WHAT IS EXPECTED ▸ Wherever "reduce" appears in a line of the listing, report that line.

--- GIVEN DATA ---

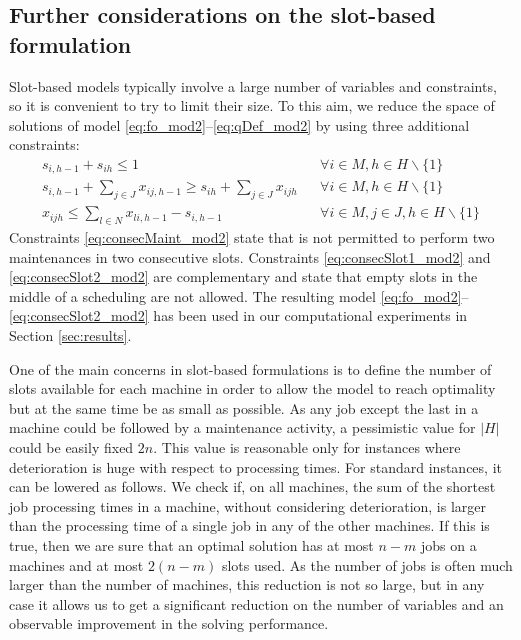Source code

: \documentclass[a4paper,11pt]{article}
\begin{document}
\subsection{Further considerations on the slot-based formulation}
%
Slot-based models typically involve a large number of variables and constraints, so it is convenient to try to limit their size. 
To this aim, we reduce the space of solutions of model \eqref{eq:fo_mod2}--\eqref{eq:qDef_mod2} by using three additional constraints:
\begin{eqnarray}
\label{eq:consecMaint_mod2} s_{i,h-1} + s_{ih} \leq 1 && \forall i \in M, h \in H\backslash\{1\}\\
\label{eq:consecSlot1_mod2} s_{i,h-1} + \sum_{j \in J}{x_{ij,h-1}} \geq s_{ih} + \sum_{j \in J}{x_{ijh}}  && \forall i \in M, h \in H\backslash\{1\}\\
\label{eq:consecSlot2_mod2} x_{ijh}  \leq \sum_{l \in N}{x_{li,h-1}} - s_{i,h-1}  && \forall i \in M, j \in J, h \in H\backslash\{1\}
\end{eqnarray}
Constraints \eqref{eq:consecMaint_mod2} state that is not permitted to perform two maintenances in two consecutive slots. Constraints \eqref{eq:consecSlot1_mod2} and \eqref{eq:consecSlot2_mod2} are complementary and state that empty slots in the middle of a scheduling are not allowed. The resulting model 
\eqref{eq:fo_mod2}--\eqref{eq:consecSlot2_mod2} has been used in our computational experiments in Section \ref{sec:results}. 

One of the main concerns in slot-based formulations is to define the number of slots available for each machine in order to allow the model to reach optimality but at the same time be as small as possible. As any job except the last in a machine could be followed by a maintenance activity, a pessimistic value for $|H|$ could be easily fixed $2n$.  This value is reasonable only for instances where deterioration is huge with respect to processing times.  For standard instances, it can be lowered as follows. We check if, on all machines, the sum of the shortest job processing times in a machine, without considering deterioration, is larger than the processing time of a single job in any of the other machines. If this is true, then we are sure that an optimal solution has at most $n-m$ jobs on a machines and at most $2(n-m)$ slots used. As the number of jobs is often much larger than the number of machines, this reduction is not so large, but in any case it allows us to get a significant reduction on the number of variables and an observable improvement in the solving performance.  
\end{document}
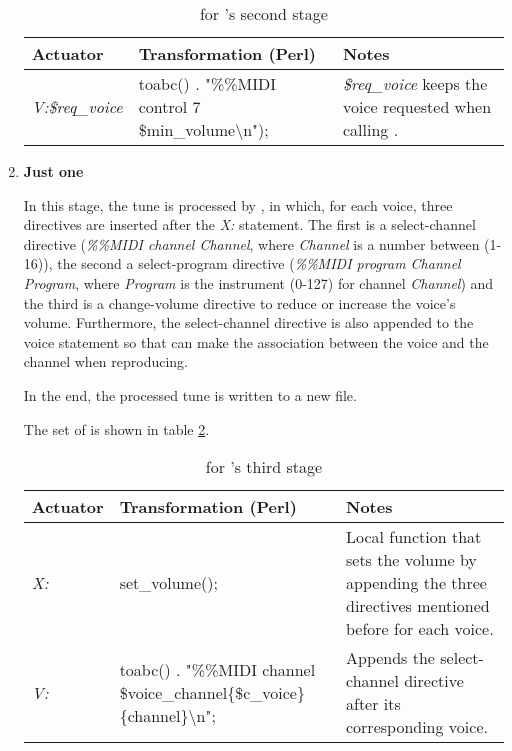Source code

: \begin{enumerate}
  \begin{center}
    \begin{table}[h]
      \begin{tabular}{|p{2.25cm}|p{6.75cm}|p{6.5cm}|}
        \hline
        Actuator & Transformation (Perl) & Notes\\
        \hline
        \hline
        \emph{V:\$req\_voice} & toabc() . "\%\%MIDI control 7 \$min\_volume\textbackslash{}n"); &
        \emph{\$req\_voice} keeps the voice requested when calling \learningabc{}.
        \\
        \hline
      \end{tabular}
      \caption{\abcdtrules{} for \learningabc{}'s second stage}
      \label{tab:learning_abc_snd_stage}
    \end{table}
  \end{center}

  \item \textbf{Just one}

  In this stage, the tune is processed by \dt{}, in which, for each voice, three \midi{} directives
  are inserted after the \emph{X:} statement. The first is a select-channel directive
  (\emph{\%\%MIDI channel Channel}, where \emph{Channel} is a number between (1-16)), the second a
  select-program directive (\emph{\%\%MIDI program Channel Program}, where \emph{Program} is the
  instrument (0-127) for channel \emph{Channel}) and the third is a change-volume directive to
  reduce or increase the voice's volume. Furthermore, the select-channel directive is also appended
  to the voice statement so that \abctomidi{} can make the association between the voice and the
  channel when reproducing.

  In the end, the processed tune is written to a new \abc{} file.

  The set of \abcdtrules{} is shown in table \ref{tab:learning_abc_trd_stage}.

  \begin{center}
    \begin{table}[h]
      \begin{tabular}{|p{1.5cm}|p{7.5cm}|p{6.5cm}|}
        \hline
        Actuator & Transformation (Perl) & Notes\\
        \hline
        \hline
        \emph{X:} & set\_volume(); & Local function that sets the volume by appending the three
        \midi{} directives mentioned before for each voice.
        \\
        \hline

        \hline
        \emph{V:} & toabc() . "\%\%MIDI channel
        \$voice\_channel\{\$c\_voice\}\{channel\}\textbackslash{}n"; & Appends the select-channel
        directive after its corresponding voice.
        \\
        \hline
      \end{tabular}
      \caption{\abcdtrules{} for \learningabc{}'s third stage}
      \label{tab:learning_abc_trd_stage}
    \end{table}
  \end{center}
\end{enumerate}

---

SOLUTION TO THIS TASK ▸
To this aim, we reduce the space of solutions of model \eqref{eq:fo_mod2}--\eqref{eq:qDef_mod2} by using three additional constraints:
  reduce or increase the voice's volume. Furthermore, the select-channel directive is also appended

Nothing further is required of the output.